Une nouvelle fois, l'ex-chef du gouvernement italien Silvio Berlusconi, accusé de corruption de témoin dans le cadre de l'interminable procès Mills, a bénéficié de la prescription, a décidé samedi le tribunal de Milan.

Le Parquet avait requis à son encontre cinq ans de prison, tandis que la défense réclamait l'acquittement, ou à défaut la prescription du délit.

Après s'être retiré quelque trois heures en chambre du conseil, la juge Francesca Vitale a annoncé en moins d'une minute la prescription du délit dans une salle d'audience bondée de journalistes.

Le tribunal a 90 jours pour déposer ses attendus dans lesquels il motivera sa décision, permettant de comprendre s'il considère Silvio Berlusconi coupable ou non, indépendamment de la prescription.

Le procureur, Fabio de Pasquale, la mine défaite, a simplement déclaré à la presse : «je veux juste m'en aller».

«Une prescription à Milan représente un succès pour Silvio Berlusconi», a réagi plus tard Piero Longo, un des avocats du Cavaliere, en allusion aux nombreux procès engagés par ce tribunal à l'encontre de l'ex-chef du gouvernement, tandis que son collègue Niccolo Ghedini a estimé que leur client «mérite l'acquittement».

«Nous l'avons informé, il en a pris acte, il n'a rien dit», a ajouté Me Ghedini.

Le principal intéressé ne s'était pas rendu au tribunal. Silvio Berlusconi, vêtu d'un blouson de pilote offert par son ami Vladimir Poutine, a bien quitté samedi matin sa résidence de Rome pour Milan... Mais c'était pour assister à un important match de football du club qu'il préside, l'AC Milan, contre la Juventus de Turin.

Dans ce procès à multiples rebondissements, le Cavaliere était accusé d'avoir «acheté» pour 600.000 dollars des faux témoignages de son ex-avocat britannique David Mills dans deux procédures des années 90.

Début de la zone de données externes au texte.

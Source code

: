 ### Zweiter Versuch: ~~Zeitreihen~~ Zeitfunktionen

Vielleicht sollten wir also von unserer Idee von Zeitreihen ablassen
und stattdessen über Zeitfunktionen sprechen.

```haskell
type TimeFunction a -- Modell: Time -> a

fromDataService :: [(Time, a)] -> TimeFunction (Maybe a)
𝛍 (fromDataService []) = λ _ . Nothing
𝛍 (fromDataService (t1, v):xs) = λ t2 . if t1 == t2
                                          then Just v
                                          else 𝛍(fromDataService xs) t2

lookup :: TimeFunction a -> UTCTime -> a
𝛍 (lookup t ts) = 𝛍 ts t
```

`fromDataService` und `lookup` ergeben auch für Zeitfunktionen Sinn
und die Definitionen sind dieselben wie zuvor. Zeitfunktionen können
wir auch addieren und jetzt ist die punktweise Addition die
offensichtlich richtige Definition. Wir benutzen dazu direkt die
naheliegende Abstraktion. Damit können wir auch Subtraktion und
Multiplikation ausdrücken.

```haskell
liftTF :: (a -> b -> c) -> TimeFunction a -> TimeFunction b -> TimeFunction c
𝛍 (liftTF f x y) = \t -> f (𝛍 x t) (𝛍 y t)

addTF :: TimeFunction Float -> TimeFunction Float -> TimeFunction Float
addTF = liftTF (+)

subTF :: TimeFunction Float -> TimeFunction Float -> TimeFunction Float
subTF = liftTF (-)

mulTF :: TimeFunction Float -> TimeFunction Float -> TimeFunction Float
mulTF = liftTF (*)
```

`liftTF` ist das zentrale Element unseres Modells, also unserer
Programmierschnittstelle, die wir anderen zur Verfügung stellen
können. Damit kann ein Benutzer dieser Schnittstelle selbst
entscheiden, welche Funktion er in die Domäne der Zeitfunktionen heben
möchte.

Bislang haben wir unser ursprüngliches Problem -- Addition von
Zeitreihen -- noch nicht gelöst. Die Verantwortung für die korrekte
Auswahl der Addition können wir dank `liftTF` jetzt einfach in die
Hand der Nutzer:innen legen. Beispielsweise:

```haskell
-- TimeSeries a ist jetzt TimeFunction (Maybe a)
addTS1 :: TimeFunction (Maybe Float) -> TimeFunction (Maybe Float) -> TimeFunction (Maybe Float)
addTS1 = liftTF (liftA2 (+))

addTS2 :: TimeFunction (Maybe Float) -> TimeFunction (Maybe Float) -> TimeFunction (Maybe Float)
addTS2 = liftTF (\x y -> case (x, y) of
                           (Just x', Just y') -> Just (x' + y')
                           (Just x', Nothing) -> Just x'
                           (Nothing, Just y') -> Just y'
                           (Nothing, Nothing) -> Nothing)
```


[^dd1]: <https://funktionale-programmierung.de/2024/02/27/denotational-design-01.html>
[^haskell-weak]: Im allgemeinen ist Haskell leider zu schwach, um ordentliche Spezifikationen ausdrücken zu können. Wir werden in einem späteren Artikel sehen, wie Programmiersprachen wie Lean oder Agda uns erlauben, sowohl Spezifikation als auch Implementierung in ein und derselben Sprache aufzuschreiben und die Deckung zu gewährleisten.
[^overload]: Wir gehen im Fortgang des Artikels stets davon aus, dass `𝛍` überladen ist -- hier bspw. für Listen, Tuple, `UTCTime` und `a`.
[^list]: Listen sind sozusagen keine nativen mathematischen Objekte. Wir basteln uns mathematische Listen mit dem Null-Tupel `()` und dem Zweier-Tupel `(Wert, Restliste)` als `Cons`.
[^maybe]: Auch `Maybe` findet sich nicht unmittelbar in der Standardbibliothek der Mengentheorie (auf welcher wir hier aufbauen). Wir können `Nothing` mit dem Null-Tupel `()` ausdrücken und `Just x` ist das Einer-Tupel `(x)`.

David Mills avait déjà été reconnu coupable, dans un procès à part, d'avoir reçu cet argent de M. Berlusconi. L'avocat d'affaires avait été condamné en février 2009 en première instance à quatre ans et demi de prison, peine confirmée en appel, avant que la Cour de Cassation ne prononce là aussi la prescription en février 2010, tout en dénonçant dans ses attendus l'existence d'un «cas de corruption gravissime».

En tout état de cause, le Cavaliere, 75 ans, qui clamait son innocence dans cette affaire, devait bénéficier de la prescription des faits à plus ou moins long terme. Mais une condamnation samedi aurait eu un gros impact symbolique.

Le magnat des médias avait d'ailleurs tout fait pour échapper au verdict des juges, y compris une demande de récusation de dernière minute du tribunal de Milan, l'accusant d'avoir prononcé «un verdict anticipé» de culpabilité en refusant d'entendre certains témoins de la défense. La demande avait été rejetée.

«La condamnation d'un innocent a été évitée», s'est félicitée samedi Fabrizio Cicchitto, chef des députés du Peuple de la liberté (PDL), le parti de Silvio Berlusconi, tandis que Maurizio Gasparri, chef des sénateurs du PDL, a carrément estimé que le procureur De Pasquale «ne pouvait pas rester dans la magistrature».

Pour sa part, l'ancien magistrat-vedette anti-corruption et actuel chef du parti Italie des valeurs (IDV) Antonio Di Pietro a affirmé «qu'une fois de plus la prescription sauve Berlusconi».

Le Cavaliere est aux prises avec la justice de son pays depuis près de 20 ans. En 1997 et 1998, il a été condamné à trois reprises en première instance à un total de 6 ans et 5 mois de prison ferme pour corruption, faux en bilan et financement illicite d'un parti politique. Mais à chaque fois, il a ensuite été acquitté ou a bénéficié de la prescription.

Aujourd'hui, il est poursuivi à Milan dans trois autres procès: Rubygate pour prostitution de mineure et abus de pouvoir, Mediaset pour fraude fiscale, et Unipol pour «violation du secret de l'instruction», en raison de la publication par le journal appartenant à sa famille de retranscriptions de conversations couvertes par le secret de l'instruction.